Model Driven Security

This blog is a community forum for discussions and latest news related to Model Driven Security, Model Driven Architecture Security, secure MDA. Comments are welcome. Model driven security is highly relevant in agile, complex, distributed IT environments. The aim of this blog is to advance the state of research in this area through exchange of ideas.

Tuesday, 7 July 2009

Upcoming Webinar with Intalio: Securing Agile Process-Led Applications with OpenPMF for Intalio BPMS

Organizations today need to meet increasingly demanding security and compliance requirements, while software applications and business processes get evermore complex and agile (e.g. Service Oriented Architecture, Business Process Modeling). According to industry analysts, most security products in use today focus on the network layer, while the majority of cyber attacks today exploit vulnerabilities on the application layer. Application security and a secure development process are therefore a critical element of any security strategy. However, application security is often not dealt with effectively due to time and cost pressures, especially in the current economic climate.

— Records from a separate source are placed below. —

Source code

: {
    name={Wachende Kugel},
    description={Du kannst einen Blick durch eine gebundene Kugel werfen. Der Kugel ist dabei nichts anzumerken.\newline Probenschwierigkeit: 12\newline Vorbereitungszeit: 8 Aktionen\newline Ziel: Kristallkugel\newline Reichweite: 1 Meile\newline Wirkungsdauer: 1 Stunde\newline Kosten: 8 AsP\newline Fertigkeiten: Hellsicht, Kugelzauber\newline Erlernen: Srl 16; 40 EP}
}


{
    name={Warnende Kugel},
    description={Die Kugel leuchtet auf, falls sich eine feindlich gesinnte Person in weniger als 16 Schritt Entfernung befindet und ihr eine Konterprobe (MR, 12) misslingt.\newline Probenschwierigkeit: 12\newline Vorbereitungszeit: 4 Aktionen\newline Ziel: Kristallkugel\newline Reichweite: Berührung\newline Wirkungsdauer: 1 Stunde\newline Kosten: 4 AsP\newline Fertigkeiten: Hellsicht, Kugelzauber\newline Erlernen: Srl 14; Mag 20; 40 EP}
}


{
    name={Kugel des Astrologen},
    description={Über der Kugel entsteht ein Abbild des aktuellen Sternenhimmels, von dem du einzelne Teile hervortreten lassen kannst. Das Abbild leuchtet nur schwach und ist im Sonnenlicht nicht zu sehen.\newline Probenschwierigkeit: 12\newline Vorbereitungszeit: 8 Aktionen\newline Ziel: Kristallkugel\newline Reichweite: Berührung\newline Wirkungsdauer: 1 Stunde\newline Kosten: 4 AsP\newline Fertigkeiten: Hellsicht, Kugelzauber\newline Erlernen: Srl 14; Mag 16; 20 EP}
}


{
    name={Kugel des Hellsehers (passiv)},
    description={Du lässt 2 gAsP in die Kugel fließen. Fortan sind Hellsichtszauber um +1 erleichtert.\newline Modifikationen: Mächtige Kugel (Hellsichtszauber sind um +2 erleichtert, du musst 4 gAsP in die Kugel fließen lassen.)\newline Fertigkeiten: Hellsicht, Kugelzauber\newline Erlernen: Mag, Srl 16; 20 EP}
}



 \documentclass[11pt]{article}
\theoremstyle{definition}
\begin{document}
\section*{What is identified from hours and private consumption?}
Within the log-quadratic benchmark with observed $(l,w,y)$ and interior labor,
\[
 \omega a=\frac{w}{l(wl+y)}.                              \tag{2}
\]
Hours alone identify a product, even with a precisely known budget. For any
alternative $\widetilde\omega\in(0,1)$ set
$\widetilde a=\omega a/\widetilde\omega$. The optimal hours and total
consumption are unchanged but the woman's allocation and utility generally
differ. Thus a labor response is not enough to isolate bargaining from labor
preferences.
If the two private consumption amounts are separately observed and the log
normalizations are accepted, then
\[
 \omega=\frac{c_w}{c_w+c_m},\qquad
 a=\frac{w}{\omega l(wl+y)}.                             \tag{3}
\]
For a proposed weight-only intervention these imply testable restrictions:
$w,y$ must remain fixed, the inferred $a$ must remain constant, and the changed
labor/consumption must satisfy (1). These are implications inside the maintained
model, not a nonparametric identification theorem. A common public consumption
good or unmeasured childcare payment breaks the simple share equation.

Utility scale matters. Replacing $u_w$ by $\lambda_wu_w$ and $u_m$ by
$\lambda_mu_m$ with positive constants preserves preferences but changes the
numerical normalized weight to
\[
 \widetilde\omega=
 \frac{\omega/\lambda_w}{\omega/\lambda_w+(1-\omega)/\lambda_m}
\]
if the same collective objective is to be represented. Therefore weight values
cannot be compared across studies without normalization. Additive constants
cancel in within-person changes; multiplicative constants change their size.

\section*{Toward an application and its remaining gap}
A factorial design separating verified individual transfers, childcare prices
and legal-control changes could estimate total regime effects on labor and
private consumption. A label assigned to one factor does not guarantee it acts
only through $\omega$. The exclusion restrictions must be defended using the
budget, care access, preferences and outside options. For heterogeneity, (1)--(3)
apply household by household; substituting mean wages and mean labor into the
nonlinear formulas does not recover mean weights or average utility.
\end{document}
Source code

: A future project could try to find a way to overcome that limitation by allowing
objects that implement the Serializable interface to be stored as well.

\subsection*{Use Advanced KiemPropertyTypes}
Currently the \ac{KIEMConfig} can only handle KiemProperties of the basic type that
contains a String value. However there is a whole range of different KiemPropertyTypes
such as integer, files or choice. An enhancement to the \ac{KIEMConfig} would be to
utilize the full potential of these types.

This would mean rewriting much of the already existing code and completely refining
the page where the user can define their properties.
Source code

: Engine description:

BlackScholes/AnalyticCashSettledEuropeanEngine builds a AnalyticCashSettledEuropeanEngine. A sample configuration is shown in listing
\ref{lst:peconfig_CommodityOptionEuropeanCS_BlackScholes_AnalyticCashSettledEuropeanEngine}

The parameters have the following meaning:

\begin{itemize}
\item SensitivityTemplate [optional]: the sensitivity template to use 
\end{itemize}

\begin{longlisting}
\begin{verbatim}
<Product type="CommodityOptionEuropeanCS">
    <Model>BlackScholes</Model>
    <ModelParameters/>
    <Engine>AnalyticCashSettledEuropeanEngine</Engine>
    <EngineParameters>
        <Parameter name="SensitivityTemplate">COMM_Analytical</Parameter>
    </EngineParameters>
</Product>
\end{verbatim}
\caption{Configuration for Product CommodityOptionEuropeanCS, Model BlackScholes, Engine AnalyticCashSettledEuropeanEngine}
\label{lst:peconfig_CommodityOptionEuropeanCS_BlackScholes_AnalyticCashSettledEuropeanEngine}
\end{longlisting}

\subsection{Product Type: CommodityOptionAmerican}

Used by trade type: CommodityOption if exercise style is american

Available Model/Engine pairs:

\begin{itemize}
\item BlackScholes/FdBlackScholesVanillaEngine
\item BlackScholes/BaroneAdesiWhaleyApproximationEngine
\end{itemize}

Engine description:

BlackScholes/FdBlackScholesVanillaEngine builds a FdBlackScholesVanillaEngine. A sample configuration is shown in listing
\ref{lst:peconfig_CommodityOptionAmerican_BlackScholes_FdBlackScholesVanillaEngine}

In this webinar, you will learn:
1) application security challenges and solutions
2) agile SOA security challenges and solutions
3) aspects and stages of the secure development lifecycle (including policy abstraction, externalization, authoring, automation, enforcement, monitoring, and verification)
4) how OpenPMF can be used to protect and monitor agile applications with minimal effort by automatically generating technical security policies for your applications and processes from intuitively captured security & compliance requirements.
5) how the newly packaged, award-winning OpenPMF 2.0 application security automation product (www.openpmf.com) version can be used in action for Intalio BPMS (www.intalio.com), the leading open-source-based Business Process Modeling (BPM) application automation vendor.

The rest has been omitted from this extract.